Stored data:
Content starts

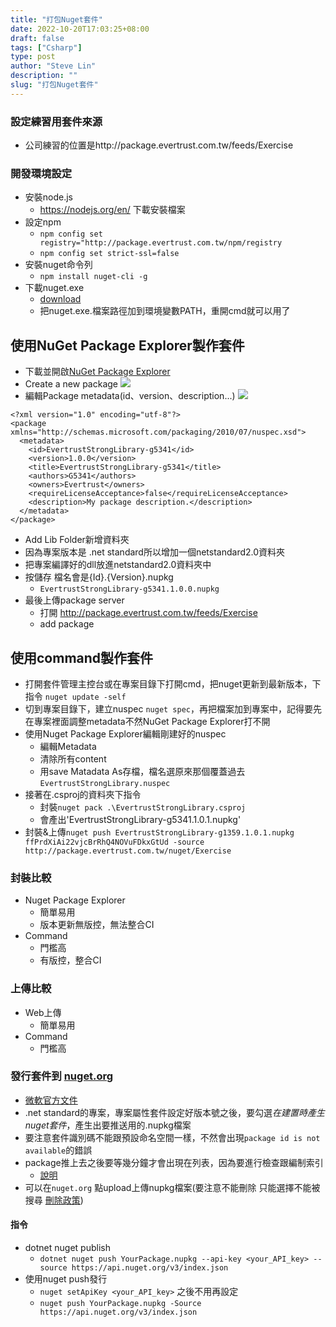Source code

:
 ```yaml
---
title: "打包Nuget套件"
date: 2022-10-20T17:03:25+08:00
draft: false
tags: ["Csharp"]
type: post
author: "Steve Lin"
description: ""
slug: "打包Nuget套件"
---
```

### 設定練習用套件來源
- 公司練習的位置是http://package.evertrust.com.tw/feeds/Exercise


### 開發環境設定
- 安裝node.js 
    - https://nodejs.org/en/ 下載安裝檔案
- 設定npm
    -  `npm config set registry="http://package.evertrust.com.tw/npm/registry`
    -  `npm config set strict-ssl=false`
- 安裝nuget命令列
    - `npm install nuget-cli -g`
- 下載nuget.exe
    - [download](https://www.nuget.org/downloads) 
    - 把nuget.exe.檔案路徑加到環境變數PATH，重開cmd就可以用了

## 使用NuGet Package Explorer製作套件
- 下載並開啟[NuGet Package Explorer](https://www.microsoft.com/zh-tw/p/nuget-package-explorer/9wzdncrdmdm3?activetab=pivot:overviewtab)
- Create a new package
![](https://github.com/NuGetPackageExplorer/NuGetPackageExplorer/raw/main/images/screenshots/CommonTasks.png)
- 編輯Package metadata(id、version、description...)
![](https://github.com/NuGetPackageExplorer/NuGetPackageExplorer/raw/main/images/screenshots/EditMetadata.png)
```
<?xml version="1.0" encoding="utf-8"?>
<package xmlns="http://schemas.microsoft.com/packaging/2010/07/nuspec.xsd">
  <metadata>
    <id>EvertrustStrongLibrary-g5341</id>
    <version>1.0.0</version>
    <title>EvertrustStrongLibrary-g5341</title>
    <authors>G5341</authors>
    <owners>Evertrust</owners>
    <requireLicenseAcceptance>false</requireLicenseAcceptance>
    <description>My package description.</description>
  </metadata>
</package>
```
- Add Lib Folder新增資料夾
- 因為專案版本是 .net standard所以增加一個netstandard2.0資料夾
- 把專案編譯好的dll放進netstandard2.0資料夾中
- 按儲存 檔名會是{Id}.{Version}.nupkg 
    - `EvertrustStrongLibrary-g5341.1.0.0.nupkg`
- 最後上傳package server
    - 打開 http://package.evertrust.com.tw/feeds/Exercise
    - add package


## 使用command製作套件
- 打開套件管理主控台或在專案目錄下打開cmd，把nuget更新到最新版本，下指令 `nuget update -self` 
- 切到專案目錄下，建立nuspec `nuget spec`，再把檔案加到專案中，記得要先在專案裡面調整metadata不然NuGet Package Explorer打不開
- 使用Nuget Package Explorer編輯剛建好的nuspec
    - 編輯Metadata
    - 清除所有content
    - 用save Matadata As存檔，檔名選原來那個覆蓋過去`EvertrustStrongLibrary.nuspec`
- 接著在.csproj的資料夾下指令
    - 封裝`nuget pack .\EvertrustStrongLibrary.csproj`
    - 會產出'EvertrustStrongLibrary-g5341.1.0.1.nupkg'
- 封裝&上傳`nuget push EvertrustStrongLibrary-g1359.1.0.1.nupkg ffPrdXiAi22vjcBrRhQ4NOVuFDkxGtUd -source http://package.evertrust.com.tw/nuget/Exercise`

### 封裝比較
- Nuget Package Explorer
    - 簡單易用
    - 版本更新無版控，無法整合CI
- Command
    - 門檻高
    - 有版控，整合CI
### 上傳比較
- Web上傳
    - 簡單易用
- Command
    - 門檻高 

### 發行套件到 [nuget.org](https://www.nuget.org/)
- [微軟官方文件](https://docs.microsoft.com/zh-tw/nuget/nuget-org/publish-a-package)
- .net standard的專案，專案屬性套件設定好版本號之後，要勾選*在建置時產生nuget套件*，產生出要推送用的.nupkg檔案
- 要注意套件識別碼不能跟預設命名空間一樣，不然會出現`package id is not available`的錯誤
- package推上去之後要等幾分鐘才會出現在列表，因為要進行檢查跟編制索引
    - [說明](https://docs.microsoft.com/en-us/nuget/nuget-org/publish-a-package#package-validation-and-indexing)
- 可以在`nuget.org` 點upload上傳nupkg檔案(要注意不能刪除 只能選擇不能被搜尋 [刪除政策](https://docs.microsoft.com/zh-tw/nuget/nuget-org/policies/deleting-packages)) 
#### 指令
- dotnet nuget publish 
    - `dotnet nuget push YourPackage.nupkg --api-key <your_API_key> --source https://api.nuget.org/v3/index.json`
- 使用nuget push發行
    - `nuget setApiKey <your_API_key>` 之後不用再設定
    - `nuget push YourPackage.nupkg -Source https://api.nuget.org/v3/index.json`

Content ends

On how many lines above does the word "feeds" appear? Answer with that figure only.

Solved problem: 2